Puis analysez avec awk :

# Top 20 des pages les plus lourdes servies à Googlebot
grep "Googlebot" /var/log/nginx/seo_crawl.log \
  | awk '{print $NF, $7}' \
  | sort -rn \
  | head -20

Compression : le filet de sécurité que vous négligez peut-être

La compression ne réduit pas le poids décompressé (celui qui compte pour la limite de 15 Mo), mais elle réduit le temps de transfert et donc l'impact sur le crawl budget. Googlebot supporte gzip et br (Brotli).

Brotli offre un ratio de compression 15-25 % supérieur à gzip sur le HTML. Si votre reverse proxy ne le sert pas encore, c'est un quick win :

# Configuration Brotli dans Nginx (module ngx_brotli requis)
brotli on;
brotli_comp_level 6;  # 4-6 = bon compromis performance/ratio
brotli_types text/html text/css application/javascript application/json
             application/ld+json text/xml application/xml;

# Conserver gzip en fallback
gzip on;
gzip_comp_level 6;
gzip_types text/html text/css application/javascript application/json
           application/ld+json text/xml application/xml;

Le point important : application/ld+json est explicitement listé. Sans cela, vos blocs de structured data inline ne bénéficient pas de la compression quand ils sont servis séparément (cas rare mais possible avec certaines architectures).

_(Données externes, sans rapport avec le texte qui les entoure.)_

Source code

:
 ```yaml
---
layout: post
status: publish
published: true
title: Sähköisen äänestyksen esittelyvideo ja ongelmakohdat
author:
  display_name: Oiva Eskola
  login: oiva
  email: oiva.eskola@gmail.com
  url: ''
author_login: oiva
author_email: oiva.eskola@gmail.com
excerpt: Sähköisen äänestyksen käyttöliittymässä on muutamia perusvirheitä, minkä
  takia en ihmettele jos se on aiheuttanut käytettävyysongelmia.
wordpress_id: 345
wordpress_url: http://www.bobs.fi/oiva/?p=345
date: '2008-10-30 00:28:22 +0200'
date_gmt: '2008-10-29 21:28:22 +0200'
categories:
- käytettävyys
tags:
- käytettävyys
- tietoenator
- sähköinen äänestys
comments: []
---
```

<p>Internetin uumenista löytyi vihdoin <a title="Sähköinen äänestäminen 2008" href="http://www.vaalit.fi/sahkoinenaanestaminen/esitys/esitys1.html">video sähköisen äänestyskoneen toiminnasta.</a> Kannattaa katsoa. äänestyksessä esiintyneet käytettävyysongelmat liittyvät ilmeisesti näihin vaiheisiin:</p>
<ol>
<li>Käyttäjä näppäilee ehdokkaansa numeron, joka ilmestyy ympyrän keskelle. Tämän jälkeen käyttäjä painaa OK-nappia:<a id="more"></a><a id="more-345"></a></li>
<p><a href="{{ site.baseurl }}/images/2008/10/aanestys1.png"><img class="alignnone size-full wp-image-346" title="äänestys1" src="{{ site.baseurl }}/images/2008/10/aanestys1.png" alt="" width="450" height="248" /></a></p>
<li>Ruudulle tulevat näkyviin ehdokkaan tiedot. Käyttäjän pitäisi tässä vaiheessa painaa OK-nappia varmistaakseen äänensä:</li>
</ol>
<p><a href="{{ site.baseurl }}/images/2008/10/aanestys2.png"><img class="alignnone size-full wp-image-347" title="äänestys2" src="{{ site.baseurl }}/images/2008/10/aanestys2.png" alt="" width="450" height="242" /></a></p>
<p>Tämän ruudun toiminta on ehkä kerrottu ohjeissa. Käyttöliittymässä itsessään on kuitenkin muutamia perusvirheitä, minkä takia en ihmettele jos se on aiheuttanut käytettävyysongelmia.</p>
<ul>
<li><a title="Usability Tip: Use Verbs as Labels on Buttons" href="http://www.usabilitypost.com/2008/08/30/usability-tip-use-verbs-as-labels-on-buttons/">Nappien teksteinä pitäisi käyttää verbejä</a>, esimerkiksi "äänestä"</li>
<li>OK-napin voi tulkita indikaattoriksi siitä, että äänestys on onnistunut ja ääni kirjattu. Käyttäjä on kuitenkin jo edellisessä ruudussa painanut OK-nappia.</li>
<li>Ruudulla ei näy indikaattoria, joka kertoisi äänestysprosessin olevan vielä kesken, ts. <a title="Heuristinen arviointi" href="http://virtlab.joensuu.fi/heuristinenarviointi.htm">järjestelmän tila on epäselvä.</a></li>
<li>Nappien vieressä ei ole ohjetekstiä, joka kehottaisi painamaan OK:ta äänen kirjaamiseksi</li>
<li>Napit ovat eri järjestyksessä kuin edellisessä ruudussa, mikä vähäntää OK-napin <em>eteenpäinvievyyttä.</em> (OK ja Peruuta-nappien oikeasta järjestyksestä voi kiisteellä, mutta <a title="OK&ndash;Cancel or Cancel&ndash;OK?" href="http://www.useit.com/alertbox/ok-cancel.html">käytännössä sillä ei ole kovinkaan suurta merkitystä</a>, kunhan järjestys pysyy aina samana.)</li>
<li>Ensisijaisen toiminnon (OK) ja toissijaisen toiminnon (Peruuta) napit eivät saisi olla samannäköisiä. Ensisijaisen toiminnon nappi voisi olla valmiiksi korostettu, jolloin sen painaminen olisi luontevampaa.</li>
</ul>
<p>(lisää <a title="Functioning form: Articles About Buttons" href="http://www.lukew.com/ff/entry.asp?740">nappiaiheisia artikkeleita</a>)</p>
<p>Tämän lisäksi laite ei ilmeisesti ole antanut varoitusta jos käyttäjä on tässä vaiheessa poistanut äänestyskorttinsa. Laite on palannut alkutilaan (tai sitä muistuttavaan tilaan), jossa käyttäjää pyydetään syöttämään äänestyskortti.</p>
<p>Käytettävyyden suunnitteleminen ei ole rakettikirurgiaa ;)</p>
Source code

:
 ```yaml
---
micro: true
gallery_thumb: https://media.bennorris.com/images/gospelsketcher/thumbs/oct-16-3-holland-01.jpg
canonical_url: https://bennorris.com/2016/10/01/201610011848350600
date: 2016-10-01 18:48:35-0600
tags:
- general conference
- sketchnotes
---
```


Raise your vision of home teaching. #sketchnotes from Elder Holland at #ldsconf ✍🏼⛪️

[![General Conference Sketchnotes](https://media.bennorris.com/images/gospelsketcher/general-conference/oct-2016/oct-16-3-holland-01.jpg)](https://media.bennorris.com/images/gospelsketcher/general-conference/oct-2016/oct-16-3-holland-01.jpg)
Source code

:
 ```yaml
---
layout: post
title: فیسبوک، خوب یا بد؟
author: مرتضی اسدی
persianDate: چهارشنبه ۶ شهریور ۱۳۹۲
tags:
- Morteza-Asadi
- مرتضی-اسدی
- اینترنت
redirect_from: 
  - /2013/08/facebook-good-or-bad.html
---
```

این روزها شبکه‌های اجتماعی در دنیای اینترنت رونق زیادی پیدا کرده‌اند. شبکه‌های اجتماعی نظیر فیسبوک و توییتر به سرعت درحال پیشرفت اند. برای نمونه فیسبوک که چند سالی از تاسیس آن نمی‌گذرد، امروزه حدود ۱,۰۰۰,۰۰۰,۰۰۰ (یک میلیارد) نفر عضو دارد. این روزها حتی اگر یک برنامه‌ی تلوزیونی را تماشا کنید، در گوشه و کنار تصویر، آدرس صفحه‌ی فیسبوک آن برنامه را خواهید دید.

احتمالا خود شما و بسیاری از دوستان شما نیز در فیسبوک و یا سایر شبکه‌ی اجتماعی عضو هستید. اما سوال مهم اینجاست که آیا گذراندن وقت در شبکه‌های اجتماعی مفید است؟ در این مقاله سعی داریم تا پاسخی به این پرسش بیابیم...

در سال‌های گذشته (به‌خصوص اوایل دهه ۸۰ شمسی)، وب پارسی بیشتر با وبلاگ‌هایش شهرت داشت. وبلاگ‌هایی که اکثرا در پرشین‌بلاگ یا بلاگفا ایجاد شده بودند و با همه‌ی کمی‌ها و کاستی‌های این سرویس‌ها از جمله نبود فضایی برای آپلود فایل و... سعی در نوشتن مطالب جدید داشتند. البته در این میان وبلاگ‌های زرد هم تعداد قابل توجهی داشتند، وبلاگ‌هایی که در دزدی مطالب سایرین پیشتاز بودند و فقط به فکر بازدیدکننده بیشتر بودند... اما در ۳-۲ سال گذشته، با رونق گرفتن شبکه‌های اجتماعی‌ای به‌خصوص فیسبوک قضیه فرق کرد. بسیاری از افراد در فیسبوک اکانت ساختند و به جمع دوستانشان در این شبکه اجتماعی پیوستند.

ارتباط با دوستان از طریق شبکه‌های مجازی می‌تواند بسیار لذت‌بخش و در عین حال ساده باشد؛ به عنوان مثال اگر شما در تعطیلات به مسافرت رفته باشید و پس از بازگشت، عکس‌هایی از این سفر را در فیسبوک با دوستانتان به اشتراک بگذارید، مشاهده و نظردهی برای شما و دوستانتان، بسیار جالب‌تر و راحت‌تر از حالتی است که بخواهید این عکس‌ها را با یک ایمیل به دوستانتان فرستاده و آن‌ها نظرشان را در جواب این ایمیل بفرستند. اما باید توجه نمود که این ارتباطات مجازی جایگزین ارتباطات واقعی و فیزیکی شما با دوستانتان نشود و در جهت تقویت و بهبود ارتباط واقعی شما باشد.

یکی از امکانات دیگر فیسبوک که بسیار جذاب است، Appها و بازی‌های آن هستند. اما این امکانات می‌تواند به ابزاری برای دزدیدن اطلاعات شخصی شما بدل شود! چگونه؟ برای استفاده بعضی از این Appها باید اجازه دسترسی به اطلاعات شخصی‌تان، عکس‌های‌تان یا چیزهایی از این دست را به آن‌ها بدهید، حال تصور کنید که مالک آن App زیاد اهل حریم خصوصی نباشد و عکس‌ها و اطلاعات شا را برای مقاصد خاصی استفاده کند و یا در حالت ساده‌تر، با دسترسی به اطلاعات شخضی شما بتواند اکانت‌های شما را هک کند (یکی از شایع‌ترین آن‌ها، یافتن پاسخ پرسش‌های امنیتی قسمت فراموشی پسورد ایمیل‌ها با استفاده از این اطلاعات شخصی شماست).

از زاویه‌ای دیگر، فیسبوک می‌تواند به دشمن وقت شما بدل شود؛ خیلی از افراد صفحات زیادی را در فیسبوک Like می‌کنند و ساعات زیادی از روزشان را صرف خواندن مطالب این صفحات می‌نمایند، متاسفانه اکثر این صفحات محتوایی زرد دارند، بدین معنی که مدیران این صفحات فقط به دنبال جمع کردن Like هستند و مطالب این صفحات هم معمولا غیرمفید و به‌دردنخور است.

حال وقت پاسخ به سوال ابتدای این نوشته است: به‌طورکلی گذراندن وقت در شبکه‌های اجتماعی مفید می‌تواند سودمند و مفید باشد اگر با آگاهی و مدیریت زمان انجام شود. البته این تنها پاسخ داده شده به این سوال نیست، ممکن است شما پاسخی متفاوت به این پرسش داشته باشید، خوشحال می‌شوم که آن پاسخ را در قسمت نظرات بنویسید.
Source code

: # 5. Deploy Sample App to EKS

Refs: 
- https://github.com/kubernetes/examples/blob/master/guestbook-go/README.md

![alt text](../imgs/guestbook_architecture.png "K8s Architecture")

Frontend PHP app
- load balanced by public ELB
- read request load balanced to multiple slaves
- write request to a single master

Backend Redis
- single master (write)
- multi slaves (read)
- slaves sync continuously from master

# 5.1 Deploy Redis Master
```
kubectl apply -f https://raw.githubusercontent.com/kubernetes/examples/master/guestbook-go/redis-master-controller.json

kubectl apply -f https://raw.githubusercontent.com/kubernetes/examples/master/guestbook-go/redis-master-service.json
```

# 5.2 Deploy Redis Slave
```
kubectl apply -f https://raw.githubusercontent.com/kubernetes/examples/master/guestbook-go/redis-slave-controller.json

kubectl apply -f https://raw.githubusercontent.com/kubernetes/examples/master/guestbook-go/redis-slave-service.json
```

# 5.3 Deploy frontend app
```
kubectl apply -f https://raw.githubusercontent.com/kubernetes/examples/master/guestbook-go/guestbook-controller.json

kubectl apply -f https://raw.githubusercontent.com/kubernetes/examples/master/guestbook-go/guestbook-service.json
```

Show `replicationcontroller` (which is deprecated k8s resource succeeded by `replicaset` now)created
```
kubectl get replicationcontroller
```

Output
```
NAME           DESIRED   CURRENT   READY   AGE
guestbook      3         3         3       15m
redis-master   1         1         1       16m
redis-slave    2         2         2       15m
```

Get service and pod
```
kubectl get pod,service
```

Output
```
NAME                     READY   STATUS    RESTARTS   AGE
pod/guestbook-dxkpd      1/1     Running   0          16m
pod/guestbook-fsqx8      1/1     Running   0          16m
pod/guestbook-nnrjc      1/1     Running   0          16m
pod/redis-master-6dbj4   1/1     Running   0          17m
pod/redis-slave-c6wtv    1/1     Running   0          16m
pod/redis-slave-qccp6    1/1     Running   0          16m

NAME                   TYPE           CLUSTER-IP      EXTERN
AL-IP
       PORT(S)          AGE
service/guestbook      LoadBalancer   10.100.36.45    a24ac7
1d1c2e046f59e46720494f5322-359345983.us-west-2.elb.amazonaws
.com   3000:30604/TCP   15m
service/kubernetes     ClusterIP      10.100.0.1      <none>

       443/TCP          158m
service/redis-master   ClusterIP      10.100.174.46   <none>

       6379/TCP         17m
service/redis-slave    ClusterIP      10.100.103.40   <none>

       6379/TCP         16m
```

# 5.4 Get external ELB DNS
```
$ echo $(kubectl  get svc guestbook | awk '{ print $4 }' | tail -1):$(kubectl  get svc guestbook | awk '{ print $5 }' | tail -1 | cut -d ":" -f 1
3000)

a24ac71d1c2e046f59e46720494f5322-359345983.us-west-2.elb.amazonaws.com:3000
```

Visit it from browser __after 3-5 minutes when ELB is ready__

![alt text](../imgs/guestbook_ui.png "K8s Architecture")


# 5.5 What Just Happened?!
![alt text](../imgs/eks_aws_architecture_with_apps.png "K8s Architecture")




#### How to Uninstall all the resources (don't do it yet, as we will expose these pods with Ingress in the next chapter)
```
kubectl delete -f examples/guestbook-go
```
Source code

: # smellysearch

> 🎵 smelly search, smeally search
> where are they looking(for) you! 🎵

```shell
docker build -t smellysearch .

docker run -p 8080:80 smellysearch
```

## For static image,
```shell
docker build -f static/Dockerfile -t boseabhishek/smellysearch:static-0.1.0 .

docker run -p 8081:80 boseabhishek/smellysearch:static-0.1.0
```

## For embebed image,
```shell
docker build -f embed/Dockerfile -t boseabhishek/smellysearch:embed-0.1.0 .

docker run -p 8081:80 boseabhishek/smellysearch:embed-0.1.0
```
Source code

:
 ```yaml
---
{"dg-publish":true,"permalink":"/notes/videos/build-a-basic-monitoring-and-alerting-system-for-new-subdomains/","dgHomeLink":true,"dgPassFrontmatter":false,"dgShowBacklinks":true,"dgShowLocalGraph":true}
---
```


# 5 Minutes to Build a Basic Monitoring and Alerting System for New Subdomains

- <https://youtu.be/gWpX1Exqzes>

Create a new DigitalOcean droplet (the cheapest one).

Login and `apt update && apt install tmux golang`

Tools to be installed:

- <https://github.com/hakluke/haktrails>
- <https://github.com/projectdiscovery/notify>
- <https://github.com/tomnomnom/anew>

Attention au trade-off : un brotli_comp_level à 11 (maximum) réduit la taille de 5-8 % de plus qu'un niveau 6, mais multiplie le temps CPU de compression par 10. Sur un site à fort trafic bot, le coût CPU peut devenir problématique. Niveau 4 à 6 est le sweet spot pour le crawl SEO.

Ce que Google ne dit pas : le lien entre poids HTML et rendering budget

Gary Illyes parle de la limite de crawl à 15 Mo. Mais il y a un second plafond, moins documenté : le rendering budget. Googlebot sépare le crawl (téléchargement du HTML) du rendering (exécution JavaScript via le Web Rendering Service).

Le WRS a ses propres contraintes de ressources. Un HTML de 8 Mo qui déclenche en plus 3 Mo de JavaScript pour l'hydration met plus de pression sur le rendering pipeline. Google n'a jamais publié de limite explicite pour le rendering, mais les observations sur le comportement de Googlebot face aux SPA lourdes montrent que les pages qui combinent HTML lourd et JS lourd sont systématiquement en retard de rendering.

Le lien est indirect mais réel : un HTML plus léger se rend plus vite, est traité plus tôt dans la file de rendering, et donc indexé plus rapidement. Tester ce que Google voit réellement sur vos pages les plus lourdes permet de vérifier si le rendering est complet ou partiel.

Ce qui compte pour vos pages en 2026

Le message de Gary Illyes et Martin Splitt n'est pas nouveau, mais il reste d'actualité précisément parce que les frameworks modernes, le structured data proliférant, et les architectures SSR-first créent un bloat HTML invisible. Personne ne voit un HTML de 4 Mo dans un navigateur — mais Googlebot, lui, le télécharge entièrement.

Les actions prioritaires : mesurez le poids HTML décompressé de vos templates critiques, isolez la part du structured data et du state d'hydration, et posez des seuils d'alerte automatisés. Les meta tags bien calibrées ne servent à rien si elles se trouvent dans les 10 % du HTML que Googlebot n'a jamais lu.